**PROBLEM STATEMENT:**
Consider the entries given below. Count the lines that include "special" and give only the count.
-------- INFORMATION
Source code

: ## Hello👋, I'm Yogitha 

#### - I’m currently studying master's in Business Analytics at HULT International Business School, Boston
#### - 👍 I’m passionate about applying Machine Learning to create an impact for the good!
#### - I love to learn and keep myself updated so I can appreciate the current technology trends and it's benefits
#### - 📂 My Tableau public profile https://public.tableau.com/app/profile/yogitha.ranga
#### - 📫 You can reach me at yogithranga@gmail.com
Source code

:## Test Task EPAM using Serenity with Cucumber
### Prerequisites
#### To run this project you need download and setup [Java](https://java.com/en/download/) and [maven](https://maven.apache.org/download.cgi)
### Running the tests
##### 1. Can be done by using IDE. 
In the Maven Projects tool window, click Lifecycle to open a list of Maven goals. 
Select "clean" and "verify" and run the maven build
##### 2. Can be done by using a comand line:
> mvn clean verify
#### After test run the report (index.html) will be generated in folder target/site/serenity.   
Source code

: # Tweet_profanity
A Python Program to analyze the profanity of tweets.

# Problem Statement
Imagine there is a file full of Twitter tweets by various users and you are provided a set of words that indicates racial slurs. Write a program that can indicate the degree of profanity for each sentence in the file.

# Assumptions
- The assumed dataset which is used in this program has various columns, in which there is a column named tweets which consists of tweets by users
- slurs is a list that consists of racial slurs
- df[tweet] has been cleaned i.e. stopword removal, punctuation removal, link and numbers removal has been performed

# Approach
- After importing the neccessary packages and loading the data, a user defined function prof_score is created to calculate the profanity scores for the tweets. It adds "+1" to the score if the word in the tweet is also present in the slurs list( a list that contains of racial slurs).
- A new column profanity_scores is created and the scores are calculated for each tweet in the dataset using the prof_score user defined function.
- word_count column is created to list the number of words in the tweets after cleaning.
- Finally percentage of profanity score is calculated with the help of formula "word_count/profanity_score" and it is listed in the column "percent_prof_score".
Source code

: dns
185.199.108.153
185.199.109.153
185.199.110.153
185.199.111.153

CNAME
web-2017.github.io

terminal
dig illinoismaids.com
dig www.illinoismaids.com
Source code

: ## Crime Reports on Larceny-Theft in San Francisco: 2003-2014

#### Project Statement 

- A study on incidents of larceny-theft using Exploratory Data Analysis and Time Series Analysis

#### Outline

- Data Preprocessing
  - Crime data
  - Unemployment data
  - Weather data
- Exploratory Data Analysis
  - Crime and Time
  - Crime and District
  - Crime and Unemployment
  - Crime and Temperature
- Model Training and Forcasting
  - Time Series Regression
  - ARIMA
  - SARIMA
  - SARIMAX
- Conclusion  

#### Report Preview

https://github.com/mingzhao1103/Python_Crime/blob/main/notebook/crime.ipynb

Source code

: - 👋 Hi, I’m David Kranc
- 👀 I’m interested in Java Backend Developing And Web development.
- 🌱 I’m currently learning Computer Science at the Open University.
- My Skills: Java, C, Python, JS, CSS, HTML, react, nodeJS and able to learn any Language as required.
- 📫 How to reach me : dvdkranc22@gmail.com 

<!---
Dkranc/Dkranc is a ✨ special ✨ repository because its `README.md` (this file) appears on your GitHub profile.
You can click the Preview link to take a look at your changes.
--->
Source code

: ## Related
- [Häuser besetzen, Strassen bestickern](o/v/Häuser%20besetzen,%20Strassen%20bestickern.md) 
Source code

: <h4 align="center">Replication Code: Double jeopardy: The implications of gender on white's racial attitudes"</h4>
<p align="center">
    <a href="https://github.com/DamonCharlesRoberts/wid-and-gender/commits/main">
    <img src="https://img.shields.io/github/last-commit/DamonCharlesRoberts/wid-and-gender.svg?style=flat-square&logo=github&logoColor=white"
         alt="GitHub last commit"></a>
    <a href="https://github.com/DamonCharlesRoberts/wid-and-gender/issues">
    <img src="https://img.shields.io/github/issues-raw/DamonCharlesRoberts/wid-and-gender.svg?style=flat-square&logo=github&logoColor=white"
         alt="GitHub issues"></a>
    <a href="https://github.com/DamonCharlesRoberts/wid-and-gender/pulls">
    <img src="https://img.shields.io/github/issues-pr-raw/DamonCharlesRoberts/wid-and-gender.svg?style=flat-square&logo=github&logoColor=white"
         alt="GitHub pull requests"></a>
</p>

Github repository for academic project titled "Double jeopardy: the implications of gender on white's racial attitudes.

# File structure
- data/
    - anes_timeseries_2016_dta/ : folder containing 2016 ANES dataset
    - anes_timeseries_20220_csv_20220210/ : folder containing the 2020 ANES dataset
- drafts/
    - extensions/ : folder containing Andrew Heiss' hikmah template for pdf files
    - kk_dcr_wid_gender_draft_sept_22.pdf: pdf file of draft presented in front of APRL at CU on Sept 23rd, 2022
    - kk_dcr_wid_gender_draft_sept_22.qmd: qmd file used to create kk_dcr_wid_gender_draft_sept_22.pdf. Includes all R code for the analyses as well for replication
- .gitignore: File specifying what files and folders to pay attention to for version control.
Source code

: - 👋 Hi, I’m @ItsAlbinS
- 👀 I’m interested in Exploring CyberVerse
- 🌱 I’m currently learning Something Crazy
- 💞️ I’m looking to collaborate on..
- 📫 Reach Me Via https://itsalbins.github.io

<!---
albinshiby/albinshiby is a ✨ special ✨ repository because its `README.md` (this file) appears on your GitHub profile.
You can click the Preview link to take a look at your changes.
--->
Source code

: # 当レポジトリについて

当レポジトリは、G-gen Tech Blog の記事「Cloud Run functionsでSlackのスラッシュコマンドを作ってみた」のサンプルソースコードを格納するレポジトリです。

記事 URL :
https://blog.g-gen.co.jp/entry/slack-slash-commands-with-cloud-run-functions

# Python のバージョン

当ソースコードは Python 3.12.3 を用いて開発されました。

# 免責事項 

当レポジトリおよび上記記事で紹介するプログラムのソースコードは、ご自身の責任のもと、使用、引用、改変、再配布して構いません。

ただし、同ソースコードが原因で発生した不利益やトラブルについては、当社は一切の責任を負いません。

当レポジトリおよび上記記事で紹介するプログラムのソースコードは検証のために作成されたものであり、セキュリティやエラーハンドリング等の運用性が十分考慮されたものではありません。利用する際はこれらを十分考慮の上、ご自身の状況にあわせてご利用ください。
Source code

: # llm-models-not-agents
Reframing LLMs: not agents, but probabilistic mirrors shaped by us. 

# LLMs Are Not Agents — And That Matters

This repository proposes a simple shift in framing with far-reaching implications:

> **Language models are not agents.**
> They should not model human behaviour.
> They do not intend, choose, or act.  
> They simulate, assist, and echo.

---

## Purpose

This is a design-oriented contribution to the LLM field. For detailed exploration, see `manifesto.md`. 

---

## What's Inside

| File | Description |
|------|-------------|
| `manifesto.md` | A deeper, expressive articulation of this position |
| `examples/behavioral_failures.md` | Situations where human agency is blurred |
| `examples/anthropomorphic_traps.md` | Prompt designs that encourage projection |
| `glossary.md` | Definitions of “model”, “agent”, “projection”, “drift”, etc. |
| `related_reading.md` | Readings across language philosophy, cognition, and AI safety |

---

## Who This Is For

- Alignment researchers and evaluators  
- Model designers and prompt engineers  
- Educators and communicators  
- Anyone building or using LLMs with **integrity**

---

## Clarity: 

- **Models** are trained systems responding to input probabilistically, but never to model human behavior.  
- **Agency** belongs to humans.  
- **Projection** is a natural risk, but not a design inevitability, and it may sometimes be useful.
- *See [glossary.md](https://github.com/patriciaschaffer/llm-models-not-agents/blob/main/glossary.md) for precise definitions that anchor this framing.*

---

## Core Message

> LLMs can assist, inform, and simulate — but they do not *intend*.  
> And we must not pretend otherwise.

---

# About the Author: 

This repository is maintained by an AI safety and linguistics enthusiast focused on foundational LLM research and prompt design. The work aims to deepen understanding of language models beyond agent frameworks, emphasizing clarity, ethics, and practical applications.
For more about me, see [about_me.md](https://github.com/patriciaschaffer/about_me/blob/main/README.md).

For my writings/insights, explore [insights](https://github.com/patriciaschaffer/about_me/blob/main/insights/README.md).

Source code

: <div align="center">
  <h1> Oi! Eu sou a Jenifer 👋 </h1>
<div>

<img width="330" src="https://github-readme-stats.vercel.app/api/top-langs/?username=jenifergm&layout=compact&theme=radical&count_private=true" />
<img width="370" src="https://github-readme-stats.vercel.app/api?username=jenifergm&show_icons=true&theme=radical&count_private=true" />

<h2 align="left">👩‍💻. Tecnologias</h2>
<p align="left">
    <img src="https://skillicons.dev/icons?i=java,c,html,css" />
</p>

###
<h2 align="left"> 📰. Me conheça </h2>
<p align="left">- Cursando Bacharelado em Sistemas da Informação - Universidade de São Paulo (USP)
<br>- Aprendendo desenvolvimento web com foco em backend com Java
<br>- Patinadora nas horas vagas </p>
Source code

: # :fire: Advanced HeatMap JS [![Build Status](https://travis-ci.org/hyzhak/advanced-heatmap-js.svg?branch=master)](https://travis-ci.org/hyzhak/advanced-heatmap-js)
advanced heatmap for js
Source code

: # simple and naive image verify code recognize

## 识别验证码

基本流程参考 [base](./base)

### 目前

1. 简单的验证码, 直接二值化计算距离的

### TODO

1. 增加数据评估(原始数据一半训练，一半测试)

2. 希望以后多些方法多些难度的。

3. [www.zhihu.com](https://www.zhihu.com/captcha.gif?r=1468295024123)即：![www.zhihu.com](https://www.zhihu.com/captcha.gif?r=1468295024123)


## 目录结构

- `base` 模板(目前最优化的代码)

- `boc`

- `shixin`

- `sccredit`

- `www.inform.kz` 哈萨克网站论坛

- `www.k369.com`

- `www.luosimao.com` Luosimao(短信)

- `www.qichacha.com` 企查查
----------------
**TASK OUTPUT:**
2